_Exercise requirements_
From the listing below, work out how many lines contain "logs". Reply with that number only.

_Material for the task_
□ □ □ □ □ □ □

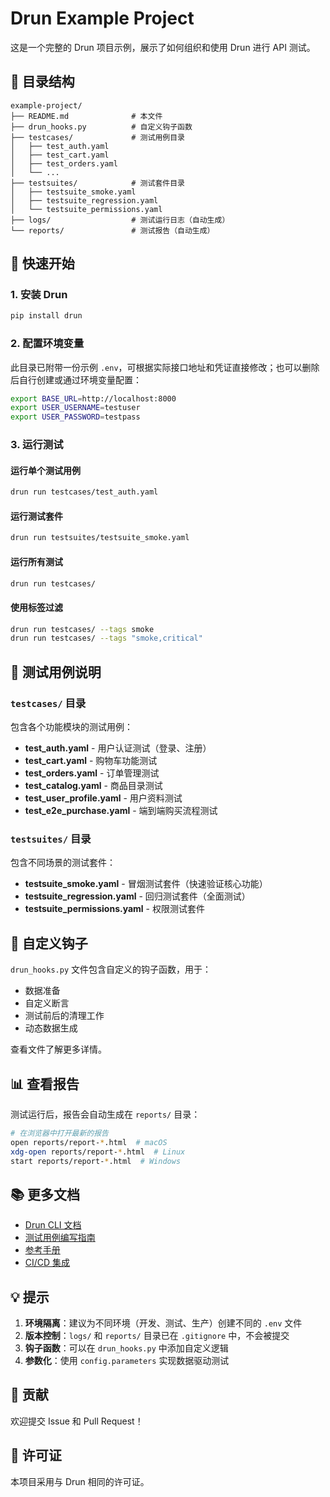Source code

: # Drun Example Project

这是一个完整的 Drun 项目示例，展示了如何组织和使用 Drun 进行 API 测试。

## 📁 目录结构

```
example-project/
├── README.md              # 本文件
├── drun_hooks.py          # 自定义钩子函数
├── testcases/             # 测试用例目录
│   ├── test_auth.yaml
│   ├── test_cart.yaml
│   ├── test_orders.yaml
│   └── ...
├── testsuites/            # 测试套件目录
│   ├── testsuite_smoke.yaml
│   ├── testsuite_regression.yaml
│   └── testsuite_permissions.yaml
├── logs/                  # 测试运行日志（自动生成）
└── reports/               # 测试报告（自动生成）
```

## 🚀 快速开始

### 1. 安装 Drun

```bash
pip install drun
```

### 2. 配置环境变量

此目录已附带一份示例 `.env`，可根据实际接口地址和凭证直接修改；也可以删除后自行创建或通过环境变量配置：

```bash
export BASE_URL=http://localhost:8000
export USER_USERNAME=testuser
export USER_PASSWORD=testpass
```

### 3. 运行测试

#### 运行单个测试用例

```bash
drun run testcases/test_auth.yaml
```

#### 运行测试套件

```bash
drun run testsuites/testsuite_smoke.yaml
```

#### 运行所有测试

```bash
drun run testcases/
```

#### 使用标签过滤

```bash
drun run testcases/ --tags smoke
drun run testcases/ --tags "smoke,critical"
```

## 📝 测试用例说明

### `testcases/` 目录

包含各个功能模块的测试用例：

- **test_auth.yaml** - 用户认证测试（登录、注册）
- **test_cart.yaml** - 购物车功能测试
- **test_orders.yaml** - 订单管理测试
- **test_catalog.yaml** - 商品目录测试
- **test_user_profile.yaml** - 用户资料测试
- **test_e2e_purchase.yaml** - 端到端购买流程测试

### `testsuites/` 目录

包含不同场景的测试套件：

- **testsuite_smoke.yaml** - 冒烟测试套件（快速验证核心功能）
- **testsuite_regression.yaml** - 回归测试套件（全面测试）
- **testsuite_permissions.yaml** - 权限测试套件

## 🔧 自定义钩子

`drun_hooks.py` 文件包含自定义的钩子函数，用于：

- 数据准备
- 自定义断言
- 测试前后的清理工作
- 动态数据生成

查看文件了解更多详情。

## 📊 查看报告

测试运行后，报告会自动生成在 `reports/` 目录：

```bash
# 在浏览器中打开最新的报告
open reports/report-*.html  # macOS
xdg-open reports/report-*.html  # Linux
start reports/report-*.html  # Windows
```

## 📚 更多文档

- [Drun CLI 文档](../docs/CLI.md)
- [测试用例编写指南](../docs/EXAMPLES.md)
- [参考手册](../docs/REFERENCE.md)
- [CI/CD 集成](../docs/CI_CD.md)

## 💡 提示

1. **环境隔离**：建议为不同环境（开发、测试、生产）创建不同的 `.env` 文件
2. **版本控制**：`logs/` 和 `reports/` 目录已在 `.gitignore` 中，不会被提交
3. **钩子函数**：可以在 `drun_hooks.py` 中添加自定义逻辑
4. **参数化**：使用 `config.parameters` 实现数据驱动测试

## 🤝 贡献

欢迎提交 Issue 和 Pull Request！

## 📄 许可证

本项目采用与 Drun 相同的许可证。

□ □ □ □ □ □ □

_Result of this exercise_
2